Artikel II, onderdeel F

Artikel 11 van het Bvgt bevatte overgangsrecht dat tot 1 september 2007 van toepassing was. Aangezien deze datum is verstreken, heeft artikel 11 geen rechtswerking meer. Artikel II, onderdeel F, zal daarom artikel 11 doen vervallen.

Artikel III

Artikel III regelt de inwerkingtreding van de onderhavige amvb. Artikel I treedt in werking met ingang van 1 januari 2020. Artikel II treedt in werking met ingang van de dag na de datum van uitgifte van het Staatsblad waarin deze amvb wordt geplaatst. Hiermee wordt een uitzondering gemaakt op de vaste verandermomenten en de minimuminvoeringstermijn voor regelgeving.3 Het betreft hier reparatieregelgeving, waardoor deze uitzondering mogelijk is.

Ten aanzien van artikel II, onderdelen C tot en met E, zal deze amvb terugwerken tot en met 1 september 2006, omdat de verwijzingsfouten sinds die datum bestaan. Hoewel de verwijzingsfouten niet tot problemen hebben geleid, wordt, gelet op de duidelijkheid, terugwerkende kracht verleend tot het moment waarop de fouten zijn ontstaan.

4. Regeldruk

Dit besluit heeft geen gevolgen voor de regeldruk.

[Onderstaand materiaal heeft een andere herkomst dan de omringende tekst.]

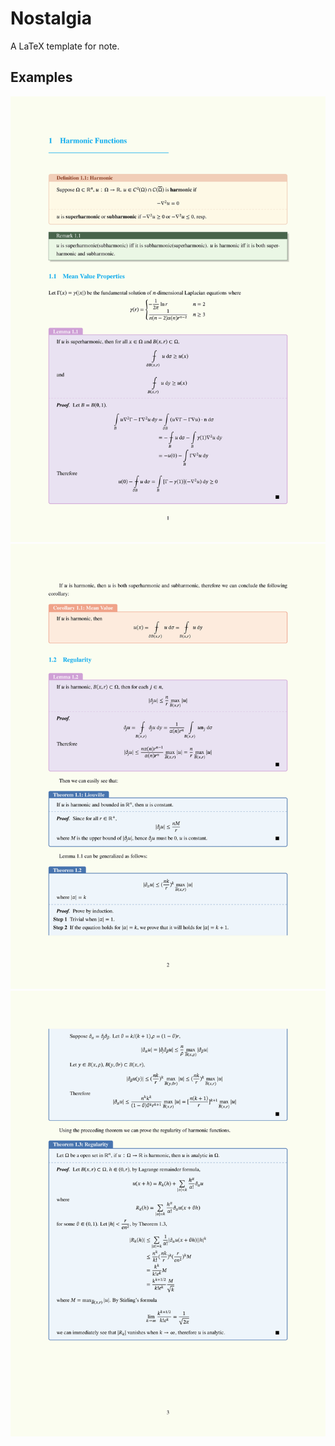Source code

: # Nostalgia
A LaTeX template for note.

## Examples

![Example1](./Example/1.jpg)
![Example2](./Example/2.jpg)
![Example3](./Example/3.jpg)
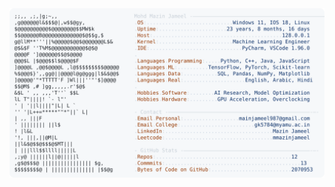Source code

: <picture>
  <source srcset="https://raw.githubusercontent.com/mmazinjameel/mmazinjameel/main/dark_mode.svg?v=1753100563" media="(prefers-color-scheme: dark)">
  <img src="https://raw.githubusercontent.com/mmazinjameel/mmazinjameel/main/light_mode.svg?v=1753100563">
</picture>
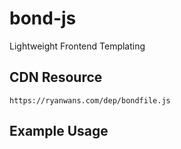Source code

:# bond-js
Lightweight Frontend Templating

## CDN Resource
`https://ryanwans.com/dep/bondfile.js`

## Example Usage
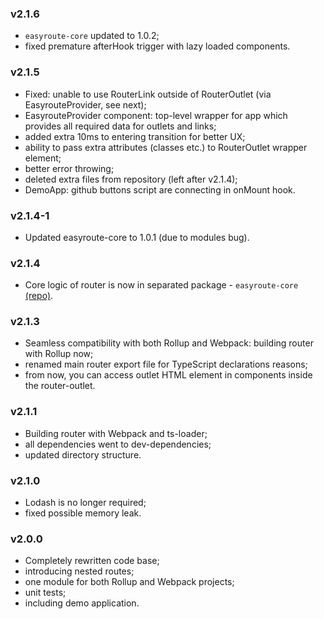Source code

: ### v2.1.6
* `easyroute-core` updated to 1.0.2;
* fixed premature afterHook trigger with lazy loaded components.

### v2.1.5
* Fixed: unable to use RouterLink outside of RouterOutlet (via EasyrouteProvider, see next);
* EasyrouteProvider component: top-level wrapper for app which provides all required data
for outlets and links;
* added extra 10ms to entering transition for better UX;
* ability to pass extra attributes (classes etc.) to RouterOutlet wrapper element;
* better error throwing;
* deleted extra files from repository (left after v2.1.4);
* DemoApp: github buttons script are connecting in onMount hook.

### v2.1.4-1
* Updated easyroute-core to 1.0.1 (due to modules bug).

### v2.1.4
* Core logic of router is now in separated package - `easyroute-core` [(repo)](https://github.com/lyohaplotinka/easyroute).

### v2.1.3
* Seamless compatibility with both Rollup and Webpack: building router with Rollup now;
* renamed main router export file for TypeScript declarations reasons;
* from now, you can access outlet HTML element in components inside the router-outlet.

### v2.1.1
* Building router with Webpack and ts-loader;
* all dependencies went to dev-dependencies;
* updated directory structure.

### v2.1.0
* Lodash is no longer required;
* fixed possible memory leak.

### v2.0.0
* Completely rewritten code base;
* introducing nested routes;
* one module for both Rollup and Webpack projects;
* unit tests;
* including demo application.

De Staatssecretaris van Economische Zaken en Klimaat, M.C.G. Keijzer


X Noot
1

Het op 22 december 1992 te Genève tot stand gekomen Statuut en Verdrag van de Internationale Unie voor Telecommunicatie met de daarbij behorende bijlagen en reglementen (Trb. 1993, 138), de op 14 oktober 1994 te Kyoto tot stand gekomen Akten van wijziging van het Statuut en het Verdrag van de Internationale Unie voor Telecommunicatie (Trb. 1995, 201) en de op 6 november 1998 te Minneapolis tot stand gekomen Akten van wijziging van het Statuut en het Verdrag van de Internationale Unie voor Telecommunicatie (Trb. 2001, 90).

X Noot
2

Stb. 2006, 426.

X Noot
3

Zie Aanwijzing 4.17 van de Aanwijzingen voor de regelgeving.

XHistnoot
histnoot

Het advies van de Afdeling advisering van de Raad van State wordt met de daarbij behorende stukken openbaar gemaakt door publicatie in de Staatscourant.